Assignment:
There is one span to output from the data below: the lines starting at the line with "Vh1 = fd.FunctionSpace(mesh, 'Lagrange', 1)" and ending at the line with "u_bdr0 = fd.Constant(0.0)". Output it exactly, ends included, nothing more.

Saved entries:

..............................

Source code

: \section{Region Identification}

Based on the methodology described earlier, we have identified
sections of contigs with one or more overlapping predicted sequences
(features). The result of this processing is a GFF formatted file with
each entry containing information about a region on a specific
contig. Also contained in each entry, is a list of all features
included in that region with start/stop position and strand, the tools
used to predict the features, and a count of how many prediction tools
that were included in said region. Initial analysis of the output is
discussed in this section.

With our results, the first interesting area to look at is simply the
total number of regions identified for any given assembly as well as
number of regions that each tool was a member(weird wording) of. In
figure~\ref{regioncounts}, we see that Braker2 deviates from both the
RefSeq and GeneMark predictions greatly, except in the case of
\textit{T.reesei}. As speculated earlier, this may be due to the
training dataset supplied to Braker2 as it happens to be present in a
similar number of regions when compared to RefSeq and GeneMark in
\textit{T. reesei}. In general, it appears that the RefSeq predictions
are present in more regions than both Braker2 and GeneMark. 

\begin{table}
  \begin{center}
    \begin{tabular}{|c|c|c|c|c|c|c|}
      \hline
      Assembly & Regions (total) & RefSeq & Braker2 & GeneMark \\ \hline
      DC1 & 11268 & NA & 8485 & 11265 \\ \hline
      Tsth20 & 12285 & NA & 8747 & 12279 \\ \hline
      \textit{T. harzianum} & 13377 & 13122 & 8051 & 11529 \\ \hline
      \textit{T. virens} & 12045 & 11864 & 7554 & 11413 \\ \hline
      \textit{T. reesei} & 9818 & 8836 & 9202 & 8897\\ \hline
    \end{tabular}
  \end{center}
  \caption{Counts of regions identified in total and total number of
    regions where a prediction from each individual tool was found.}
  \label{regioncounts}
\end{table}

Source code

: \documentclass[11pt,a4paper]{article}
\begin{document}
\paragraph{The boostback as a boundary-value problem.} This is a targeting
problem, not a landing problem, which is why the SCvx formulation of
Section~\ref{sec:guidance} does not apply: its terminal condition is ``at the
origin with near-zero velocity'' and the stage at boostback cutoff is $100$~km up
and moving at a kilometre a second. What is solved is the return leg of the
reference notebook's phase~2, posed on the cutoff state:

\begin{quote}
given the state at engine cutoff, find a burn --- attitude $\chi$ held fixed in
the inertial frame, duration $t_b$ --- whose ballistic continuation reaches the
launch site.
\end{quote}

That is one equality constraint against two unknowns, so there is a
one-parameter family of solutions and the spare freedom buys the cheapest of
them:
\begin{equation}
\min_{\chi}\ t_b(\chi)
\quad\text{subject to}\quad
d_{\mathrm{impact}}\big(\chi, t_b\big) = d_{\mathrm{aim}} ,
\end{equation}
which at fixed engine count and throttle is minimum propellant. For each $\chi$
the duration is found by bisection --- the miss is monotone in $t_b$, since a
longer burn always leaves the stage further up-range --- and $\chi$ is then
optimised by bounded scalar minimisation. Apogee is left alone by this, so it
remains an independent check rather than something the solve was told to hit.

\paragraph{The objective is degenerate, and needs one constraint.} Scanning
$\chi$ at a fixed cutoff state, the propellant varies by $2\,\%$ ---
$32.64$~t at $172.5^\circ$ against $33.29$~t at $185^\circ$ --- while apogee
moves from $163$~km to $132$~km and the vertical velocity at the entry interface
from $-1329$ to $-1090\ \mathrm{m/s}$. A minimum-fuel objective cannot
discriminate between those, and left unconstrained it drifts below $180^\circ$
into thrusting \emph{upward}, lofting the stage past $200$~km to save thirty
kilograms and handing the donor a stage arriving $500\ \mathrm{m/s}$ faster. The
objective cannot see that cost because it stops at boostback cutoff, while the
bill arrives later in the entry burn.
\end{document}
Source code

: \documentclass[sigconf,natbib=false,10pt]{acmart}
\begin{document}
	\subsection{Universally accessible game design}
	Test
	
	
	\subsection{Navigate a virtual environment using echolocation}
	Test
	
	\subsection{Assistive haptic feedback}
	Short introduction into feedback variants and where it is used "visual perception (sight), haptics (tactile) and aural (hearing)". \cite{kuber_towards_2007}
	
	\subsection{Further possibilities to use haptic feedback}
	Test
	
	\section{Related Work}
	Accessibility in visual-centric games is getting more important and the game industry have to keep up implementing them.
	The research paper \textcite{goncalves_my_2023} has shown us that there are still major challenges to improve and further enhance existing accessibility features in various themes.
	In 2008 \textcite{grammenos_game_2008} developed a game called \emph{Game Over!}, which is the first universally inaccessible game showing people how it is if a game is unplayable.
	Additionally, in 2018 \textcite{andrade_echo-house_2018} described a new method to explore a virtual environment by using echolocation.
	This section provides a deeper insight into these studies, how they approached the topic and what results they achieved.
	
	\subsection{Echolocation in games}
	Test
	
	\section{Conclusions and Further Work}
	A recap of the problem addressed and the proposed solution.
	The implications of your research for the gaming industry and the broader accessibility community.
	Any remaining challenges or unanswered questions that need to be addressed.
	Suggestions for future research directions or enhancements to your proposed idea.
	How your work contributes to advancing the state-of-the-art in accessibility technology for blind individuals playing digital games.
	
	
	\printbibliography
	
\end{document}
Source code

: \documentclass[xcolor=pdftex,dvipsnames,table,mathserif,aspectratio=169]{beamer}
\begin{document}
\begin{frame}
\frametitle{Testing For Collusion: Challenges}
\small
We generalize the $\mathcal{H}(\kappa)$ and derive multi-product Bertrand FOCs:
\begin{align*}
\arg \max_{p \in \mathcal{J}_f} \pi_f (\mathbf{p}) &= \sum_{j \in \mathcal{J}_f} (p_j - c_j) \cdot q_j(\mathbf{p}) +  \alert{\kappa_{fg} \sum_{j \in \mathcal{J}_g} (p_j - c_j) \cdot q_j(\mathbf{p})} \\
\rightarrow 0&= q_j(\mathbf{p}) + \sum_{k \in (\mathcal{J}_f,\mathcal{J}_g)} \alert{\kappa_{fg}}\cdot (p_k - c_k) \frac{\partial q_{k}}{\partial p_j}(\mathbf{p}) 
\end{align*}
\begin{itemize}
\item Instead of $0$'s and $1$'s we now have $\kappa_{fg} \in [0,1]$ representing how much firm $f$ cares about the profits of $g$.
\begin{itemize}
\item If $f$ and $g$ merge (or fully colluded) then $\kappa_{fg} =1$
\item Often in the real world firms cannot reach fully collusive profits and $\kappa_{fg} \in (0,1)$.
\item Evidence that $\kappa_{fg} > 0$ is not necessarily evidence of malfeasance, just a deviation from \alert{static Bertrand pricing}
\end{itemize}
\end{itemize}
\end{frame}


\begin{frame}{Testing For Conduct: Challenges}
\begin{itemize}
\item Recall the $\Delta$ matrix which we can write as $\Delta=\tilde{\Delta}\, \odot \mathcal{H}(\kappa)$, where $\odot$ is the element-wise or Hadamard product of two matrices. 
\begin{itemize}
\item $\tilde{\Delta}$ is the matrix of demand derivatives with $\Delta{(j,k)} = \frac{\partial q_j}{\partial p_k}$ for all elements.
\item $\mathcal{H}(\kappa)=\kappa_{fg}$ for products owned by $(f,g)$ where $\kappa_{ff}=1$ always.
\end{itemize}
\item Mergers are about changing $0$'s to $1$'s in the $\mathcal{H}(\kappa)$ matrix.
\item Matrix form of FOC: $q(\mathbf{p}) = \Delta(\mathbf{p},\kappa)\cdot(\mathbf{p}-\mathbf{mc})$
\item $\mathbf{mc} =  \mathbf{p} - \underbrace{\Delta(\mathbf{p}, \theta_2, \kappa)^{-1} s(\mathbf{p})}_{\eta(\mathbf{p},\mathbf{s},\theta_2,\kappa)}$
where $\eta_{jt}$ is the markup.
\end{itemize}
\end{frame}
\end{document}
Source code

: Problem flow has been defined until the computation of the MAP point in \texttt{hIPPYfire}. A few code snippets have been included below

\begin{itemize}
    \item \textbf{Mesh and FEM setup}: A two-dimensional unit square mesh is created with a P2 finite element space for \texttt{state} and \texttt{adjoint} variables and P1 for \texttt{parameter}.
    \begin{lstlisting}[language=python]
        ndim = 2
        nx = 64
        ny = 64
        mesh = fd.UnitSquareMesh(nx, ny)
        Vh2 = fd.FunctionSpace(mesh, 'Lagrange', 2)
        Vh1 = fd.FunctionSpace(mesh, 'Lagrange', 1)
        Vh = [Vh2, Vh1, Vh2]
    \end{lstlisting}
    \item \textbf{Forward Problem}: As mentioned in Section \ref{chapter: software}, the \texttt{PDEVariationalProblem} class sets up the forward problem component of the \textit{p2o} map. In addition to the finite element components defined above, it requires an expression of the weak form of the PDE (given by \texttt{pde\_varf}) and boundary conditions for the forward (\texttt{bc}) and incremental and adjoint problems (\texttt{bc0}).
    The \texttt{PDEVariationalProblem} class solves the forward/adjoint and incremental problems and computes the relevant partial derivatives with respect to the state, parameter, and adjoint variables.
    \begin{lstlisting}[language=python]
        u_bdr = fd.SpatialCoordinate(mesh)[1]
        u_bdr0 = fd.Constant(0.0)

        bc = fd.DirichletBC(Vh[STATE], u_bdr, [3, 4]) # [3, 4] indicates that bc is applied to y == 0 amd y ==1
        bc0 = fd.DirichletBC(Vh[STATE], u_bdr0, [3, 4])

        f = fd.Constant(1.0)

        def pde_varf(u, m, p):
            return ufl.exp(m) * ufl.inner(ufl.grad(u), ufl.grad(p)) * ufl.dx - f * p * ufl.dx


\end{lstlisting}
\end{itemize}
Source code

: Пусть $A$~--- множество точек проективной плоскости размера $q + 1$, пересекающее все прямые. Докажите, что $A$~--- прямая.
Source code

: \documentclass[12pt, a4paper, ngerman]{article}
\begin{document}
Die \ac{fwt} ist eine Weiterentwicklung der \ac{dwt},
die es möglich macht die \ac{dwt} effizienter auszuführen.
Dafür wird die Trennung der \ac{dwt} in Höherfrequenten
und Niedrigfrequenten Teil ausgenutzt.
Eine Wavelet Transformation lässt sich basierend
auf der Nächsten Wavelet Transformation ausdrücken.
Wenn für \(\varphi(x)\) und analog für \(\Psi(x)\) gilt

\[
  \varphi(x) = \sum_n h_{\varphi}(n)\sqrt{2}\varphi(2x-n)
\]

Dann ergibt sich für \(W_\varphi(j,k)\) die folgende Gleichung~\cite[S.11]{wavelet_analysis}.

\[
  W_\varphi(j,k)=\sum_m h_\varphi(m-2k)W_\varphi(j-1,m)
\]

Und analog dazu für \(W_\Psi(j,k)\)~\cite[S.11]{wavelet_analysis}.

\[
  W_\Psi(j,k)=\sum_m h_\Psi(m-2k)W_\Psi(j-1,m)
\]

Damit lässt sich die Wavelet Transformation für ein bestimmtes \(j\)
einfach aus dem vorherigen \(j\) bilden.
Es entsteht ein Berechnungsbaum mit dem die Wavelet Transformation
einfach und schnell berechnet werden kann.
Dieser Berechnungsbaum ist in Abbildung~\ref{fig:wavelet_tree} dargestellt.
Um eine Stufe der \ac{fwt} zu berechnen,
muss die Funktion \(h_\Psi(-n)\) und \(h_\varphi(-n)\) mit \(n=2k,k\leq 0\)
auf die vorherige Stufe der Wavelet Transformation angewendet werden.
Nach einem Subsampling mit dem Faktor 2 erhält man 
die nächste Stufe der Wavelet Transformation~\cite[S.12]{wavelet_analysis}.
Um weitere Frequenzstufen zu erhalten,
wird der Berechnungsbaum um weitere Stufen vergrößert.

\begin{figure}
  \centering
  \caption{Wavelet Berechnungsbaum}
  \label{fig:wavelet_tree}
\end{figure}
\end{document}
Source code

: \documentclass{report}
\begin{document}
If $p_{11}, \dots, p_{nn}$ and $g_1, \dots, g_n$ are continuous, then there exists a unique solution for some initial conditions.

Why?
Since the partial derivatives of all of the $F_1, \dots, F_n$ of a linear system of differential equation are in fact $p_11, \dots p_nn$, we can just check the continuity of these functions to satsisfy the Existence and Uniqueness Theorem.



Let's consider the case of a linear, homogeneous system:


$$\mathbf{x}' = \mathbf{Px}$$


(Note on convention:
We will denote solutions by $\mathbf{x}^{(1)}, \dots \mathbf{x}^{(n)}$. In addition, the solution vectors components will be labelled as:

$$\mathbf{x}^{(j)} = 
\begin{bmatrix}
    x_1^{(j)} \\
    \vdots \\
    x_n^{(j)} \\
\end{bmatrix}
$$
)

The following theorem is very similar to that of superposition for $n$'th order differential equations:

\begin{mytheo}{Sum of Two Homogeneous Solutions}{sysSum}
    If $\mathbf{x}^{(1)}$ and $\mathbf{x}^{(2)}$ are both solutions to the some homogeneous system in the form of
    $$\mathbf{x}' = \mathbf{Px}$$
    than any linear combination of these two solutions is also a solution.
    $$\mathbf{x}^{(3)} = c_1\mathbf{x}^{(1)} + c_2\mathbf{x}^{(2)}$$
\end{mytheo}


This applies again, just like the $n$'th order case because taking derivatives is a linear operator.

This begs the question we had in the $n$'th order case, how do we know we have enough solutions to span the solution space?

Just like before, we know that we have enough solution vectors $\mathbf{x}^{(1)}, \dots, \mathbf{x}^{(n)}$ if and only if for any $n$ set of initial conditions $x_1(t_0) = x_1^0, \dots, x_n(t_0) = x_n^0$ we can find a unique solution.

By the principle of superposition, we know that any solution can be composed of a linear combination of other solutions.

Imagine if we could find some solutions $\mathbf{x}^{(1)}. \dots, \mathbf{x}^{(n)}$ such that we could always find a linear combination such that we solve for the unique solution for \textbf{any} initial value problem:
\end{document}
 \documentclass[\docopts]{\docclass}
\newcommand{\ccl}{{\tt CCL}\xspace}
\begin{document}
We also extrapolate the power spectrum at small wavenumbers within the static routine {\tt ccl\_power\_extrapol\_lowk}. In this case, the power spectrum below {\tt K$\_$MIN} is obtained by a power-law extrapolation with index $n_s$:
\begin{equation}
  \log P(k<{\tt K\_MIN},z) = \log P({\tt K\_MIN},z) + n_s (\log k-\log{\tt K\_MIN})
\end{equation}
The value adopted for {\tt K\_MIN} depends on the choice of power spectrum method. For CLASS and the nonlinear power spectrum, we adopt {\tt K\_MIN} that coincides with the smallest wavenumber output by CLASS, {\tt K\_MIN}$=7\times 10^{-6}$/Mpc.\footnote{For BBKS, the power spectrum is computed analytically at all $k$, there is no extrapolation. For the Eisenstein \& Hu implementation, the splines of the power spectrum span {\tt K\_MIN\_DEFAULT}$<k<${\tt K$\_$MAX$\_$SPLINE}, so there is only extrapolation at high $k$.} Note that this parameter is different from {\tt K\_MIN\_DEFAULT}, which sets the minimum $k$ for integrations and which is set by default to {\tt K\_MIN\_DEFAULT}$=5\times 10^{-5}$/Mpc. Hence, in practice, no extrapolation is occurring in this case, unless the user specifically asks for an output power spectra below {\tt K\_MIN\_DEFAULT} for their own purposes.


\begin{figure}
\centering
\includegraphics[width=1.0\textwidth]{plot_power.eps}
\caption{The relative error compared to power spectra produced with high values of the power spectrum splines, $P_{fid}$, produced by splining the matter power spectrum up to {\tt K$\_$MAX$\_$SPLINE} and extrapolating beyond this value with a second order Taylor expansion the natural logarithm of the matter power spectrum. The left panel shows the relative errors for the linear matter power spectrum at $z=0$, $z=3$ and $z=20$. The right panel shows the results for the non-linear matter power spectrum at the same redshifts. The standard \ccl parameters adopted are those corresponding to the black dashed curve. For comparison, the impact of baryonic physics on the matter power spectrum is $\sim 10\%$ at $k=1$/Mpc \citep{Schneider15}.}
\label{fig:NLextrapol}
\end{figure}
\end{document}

..............................

Final answer:
        Vh1 = fd.FunctionSpace(mesh, 'Lagrange', 1)
        Vh = [Vh2, Vh1, Vh2]
    \end{lstlisting}
    \item \textbf{Forward Problem}: As mentioned in Section \ref{chapter: software}, the \texttt{PDEVariationalProblem} class sets up the forward problem component of the \textit{p2o} map. In addition to the finite element components defined above, it requires an expression of the weak form of the PDE (given by \texttt{pde\_varf}) and boundary conditions for the forward (\texttt{bc}) and incremental and adjoint problems (\texttt{bc0}).
    The \texttt{PDEVariationalProblem} class solves the forward/adjoint and incremental problems and computes the relevant partial derivatives with respect to the state, parameter, and adjoint variables.
    \begin{lstlisting}[language=python]
        u_bdr = fd.SpatialCoordinate(mesh)[1]
        u_bdr0 = fd.Constant(0.0)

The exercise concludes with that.